▶ _Dataset_
====
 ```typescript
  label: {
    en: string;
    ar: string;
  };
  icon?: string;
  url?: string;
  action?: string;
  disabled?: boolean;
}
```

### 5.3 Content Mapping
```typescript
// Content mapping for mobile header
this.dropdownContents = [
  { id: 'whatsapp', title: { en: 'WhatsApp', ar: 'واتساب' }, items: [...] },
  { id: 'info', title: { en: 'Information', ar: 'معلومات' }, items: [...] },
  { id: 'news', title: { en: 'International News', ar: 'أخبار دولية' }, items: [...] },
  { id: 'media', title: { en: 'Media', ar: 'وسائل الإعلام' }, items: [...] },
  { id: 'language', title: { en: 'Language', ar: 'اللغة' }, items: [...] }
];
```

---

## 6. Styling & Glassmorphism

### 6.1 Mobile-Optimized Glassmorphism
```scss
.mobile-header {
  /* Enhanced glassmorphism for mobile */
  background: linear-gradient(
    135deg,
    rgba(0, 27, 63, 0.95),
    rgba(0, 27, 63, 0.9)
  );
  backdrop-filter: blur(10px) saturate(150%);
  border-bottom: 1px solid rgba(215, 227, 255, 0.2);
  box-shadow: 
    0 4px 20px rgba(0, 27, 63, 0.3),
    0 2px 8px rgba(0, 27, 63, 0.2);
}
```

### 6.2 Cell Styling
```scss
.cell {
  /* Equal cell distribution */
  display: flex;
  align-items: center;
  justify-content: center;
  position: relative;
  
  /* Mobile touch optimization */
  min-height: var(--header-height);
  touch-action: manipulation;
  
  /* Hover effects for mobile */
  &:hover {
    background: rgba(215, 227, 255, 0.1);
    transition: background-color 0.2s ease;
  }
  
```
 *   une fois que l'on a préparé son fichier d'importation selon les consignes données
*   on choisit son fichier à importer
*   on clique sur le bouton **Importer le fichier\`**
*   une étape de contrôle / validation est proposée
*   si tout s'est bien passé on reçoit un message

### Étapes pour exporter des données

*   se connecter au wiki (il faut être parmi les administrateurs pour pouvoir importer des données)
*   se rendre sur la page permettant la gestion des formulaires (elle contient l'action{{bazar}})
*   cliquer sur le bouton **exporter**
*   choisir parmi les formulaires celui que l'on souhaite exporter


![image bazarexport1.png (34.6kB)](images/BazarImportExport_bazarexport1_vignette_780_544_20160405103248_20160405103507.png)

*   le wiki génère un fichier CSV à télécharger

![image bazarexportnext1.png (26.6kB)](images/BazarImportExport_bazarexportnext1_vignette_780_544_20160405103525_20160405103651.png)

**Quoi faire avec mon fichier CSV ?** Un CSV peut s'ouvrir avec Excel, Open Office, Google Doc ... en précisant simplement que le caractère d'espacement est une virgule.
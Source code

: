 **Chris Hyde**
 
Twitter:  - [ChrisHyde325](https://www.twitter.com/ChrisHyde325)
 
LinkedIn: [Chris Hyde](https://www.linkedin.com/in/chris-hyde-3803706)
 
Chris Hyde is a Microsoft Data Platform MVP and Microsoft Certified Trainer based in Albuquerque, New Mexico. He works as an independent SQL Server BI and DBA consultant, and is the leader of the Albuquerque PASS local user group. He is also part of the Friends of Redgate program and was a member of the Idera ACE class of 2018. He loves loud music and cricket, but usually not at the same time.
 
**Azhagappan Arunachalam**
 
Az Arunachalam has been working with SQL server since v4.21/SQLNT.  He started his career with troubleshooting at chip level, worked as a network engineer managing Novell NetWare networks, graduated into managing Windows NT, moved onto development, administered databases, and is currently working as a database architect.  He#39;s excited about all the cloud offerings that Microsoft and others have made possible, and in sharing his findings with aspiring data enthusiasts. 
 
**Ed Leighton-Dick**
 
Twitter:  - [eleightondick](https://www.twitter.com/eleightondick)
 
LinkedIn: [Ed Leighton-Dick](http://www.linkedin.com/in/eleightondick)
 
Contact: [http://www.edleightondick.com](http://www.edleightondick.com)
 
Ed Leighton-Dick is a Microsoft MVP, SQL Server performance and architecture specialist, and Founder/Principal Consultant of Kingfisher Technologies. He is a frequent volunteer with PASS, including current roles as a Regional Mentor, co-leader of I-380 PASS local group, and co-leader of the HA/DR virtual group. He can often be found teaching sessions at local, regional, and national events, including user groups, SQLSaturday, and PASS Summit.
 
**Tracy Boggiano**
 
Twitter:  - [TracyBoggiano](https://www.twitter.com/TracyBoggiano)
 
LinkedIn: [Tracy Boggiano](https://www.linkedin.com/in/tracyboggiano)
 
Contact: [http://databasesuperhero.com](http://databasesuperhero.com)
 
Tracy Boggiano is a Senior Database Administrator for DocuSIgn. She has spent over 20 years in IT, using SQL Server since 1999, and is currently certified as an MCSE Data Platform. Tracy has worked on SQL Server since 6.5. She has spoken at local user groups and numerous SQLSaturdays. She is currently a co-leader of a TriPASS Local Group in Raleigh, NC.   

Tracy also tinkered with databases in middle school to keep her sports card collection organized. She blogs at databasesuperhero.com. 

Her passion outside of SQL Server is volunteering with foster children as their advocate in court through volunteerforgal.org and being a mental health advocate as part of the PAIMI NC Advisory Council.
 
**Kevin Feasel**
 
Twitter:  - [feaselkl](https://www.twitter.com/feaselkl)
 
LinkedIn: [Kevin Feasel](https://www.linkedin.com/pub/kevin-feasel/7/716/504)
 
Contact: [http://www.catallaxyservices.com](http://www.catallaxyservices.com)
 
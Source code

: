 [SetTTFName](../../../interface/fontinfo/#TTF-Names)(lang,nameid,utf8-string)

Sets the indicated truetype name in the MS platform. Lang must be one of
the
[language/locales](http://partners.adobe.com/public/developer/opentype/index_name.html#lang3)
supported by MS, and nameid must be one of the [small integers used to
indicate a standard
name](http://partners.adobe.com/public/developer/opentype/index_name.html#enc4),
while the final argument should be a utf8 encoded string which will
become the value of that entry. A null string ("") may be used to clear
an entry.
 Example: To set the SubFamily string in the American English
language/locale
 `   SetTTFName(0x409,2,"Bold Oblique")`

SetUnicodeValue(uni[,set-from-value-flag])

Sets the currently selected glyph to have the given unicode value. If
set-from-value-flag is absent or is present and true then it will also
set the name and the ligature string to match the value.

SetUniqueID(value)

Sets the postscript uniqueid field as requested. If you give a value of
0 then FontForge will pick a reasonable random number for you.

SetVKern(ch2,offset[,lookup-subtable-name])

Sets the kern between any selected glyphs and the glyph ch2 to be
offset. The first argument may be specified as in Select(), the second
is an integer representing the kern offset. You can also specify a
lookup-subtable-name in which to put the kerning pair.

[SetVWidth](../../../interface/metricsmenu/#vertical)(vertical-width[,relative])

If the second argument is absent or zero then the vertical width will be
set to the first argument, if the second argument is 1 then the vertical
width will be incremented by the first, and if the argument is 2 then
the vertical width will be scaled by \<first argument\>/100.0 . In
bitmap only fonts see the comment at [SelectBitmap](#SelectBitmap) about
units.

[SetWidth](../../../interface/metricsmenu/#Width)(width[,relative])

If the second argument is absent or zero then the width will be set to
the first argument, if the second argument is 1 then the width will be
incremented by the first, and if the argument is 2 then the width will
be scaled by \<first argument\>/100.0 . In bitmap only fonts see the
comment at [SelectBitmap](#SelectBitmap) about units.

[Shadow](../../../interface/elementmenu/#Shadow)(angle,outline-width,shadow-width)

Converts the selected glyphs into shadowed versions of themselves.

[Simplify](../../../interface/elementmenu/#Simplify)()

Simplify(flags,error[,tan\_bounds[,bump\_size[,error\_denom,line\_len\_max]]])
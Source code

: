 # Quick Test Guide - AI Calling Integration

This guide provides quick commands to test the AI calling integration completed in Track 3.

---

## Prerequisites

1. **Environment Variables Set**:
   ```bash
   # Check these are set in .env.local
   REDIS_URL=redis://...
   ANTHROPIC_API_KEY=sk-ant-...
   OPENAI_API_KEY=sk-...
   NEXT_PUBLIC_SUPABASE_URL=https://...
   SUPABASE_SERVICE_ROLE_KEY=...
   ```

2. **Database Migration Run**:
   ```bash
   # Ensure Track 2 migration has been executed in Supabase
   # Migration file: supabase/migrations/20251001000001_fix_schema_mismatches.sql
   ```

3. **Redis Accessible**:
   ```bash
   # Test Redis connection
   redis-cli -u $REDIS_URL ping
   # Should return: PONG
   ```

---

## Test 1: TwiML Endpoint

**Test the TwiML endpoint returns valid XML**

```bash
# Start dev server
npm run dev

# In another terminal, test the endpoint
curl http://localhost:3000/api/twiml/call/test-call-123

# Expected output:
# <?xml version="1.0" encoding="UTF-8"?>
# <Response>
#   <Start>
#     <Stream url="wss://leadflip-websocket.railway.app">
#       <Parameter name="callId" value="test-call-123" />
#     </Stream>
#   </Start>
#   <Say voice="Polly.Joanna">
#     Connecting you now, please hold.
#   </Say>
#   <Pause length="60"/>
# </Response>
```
====
▶ _Work to be completed_
Return every line from the entries that holds the string "Track".

▶ _Your response_
This guide provides quick commands to test the AI calling integration completed in Track 3.
   # Ensure Track 2 migration has been executed in Supabase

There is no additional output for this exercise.